#### [WHAT IS BEING ASKED]
Please read the records below and return each line holding the string "sobre".

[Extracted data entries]
★ ★ ★ ★
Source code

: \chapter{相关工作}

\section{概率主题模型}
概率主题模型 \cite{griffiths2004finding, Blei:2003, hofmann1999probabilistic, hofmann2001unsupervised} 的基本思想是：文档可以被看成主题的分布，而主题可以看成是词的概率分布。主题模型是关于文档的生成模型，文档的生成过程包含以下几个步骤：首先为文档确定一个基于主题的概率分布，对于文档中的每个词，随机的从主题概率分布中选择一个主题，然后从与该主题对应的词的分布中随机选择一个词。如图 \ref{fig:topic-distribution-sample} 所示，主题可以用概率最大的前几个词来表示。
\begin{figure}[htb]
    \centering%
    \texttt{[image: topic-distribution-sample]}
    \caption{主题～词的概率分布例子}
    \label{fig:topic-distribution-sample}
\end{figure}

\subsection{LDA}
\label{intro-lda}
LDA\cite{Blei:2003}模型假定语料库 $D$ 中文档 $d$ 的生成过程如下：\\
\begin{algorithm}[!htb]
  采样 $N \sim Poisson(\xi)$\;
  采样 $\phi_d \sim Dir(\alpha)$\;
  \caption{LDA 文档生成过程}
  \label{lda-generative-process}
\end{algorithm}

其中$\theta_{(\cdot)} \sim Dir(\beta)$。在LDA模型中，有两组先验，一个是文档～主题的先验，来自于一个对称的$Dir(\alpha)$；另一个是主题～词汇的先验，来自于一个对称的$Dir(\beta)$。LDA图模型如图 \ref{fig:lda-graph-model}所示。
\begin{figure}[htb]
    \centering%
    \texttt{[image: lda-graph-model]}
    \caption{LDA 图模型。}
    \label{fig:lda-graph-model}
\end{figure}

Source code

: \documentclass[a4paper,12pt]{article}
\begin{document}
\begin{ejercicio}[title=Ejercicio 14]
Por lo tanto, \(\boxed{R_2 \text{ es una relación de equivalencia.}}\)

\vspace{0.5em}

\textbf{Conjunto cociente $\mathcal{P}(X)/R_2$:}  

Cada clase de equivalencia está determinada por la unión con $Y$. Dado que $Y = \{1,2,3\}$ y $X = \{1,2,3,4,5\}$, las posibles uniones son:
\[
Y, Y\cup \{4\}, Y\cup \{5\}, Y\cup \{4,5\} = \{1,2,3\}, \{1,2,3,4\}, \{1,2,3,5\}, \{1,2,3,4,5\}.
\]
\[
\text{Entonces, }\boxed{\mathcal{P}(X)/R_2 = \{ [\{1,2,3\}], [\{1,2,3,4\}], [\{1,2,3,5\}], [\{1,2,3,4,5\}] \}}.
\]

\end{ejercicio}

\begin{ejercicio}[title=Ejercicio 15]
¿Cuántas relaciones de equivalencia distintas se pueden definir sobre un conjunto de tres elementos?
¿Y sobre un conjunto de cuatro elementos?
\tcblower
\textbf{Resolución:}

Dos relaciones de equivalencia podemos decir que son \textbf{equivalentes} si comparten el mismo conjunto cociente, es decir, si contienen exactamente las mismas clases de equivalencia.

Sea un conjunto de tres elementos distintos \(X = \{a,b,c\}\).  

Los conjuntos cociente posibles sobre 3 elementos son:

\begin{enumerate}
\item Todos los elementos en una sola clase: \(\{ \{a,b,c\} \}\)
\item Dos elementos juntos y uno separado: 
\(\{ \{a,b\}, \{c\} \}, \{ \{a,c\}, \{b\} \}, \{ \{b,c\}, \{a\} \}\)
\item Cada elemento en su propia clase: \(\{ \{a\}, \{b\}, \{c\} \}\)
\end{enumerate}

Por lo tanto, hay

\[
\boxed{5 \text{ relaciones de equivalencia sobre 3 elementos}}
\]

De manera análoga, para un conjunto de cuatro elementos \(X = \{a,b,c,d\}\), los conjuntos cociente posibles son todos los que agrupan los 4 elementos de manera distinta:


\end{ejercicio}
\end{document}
★ ★ ★ ★
#### [ANSWER TO THIS PROBLEM]
¿Cuántas relaciones de equivalencia distintas se pueden definir sobre un conjunto de tres elementos?
¿Y sobre un conjunto de cuatro elementos?
Los conjuntos cociente posibles sobre 3 elementos son:
\boxed{5 \text{ relaciones de equivalencia sobre 3 elementos}}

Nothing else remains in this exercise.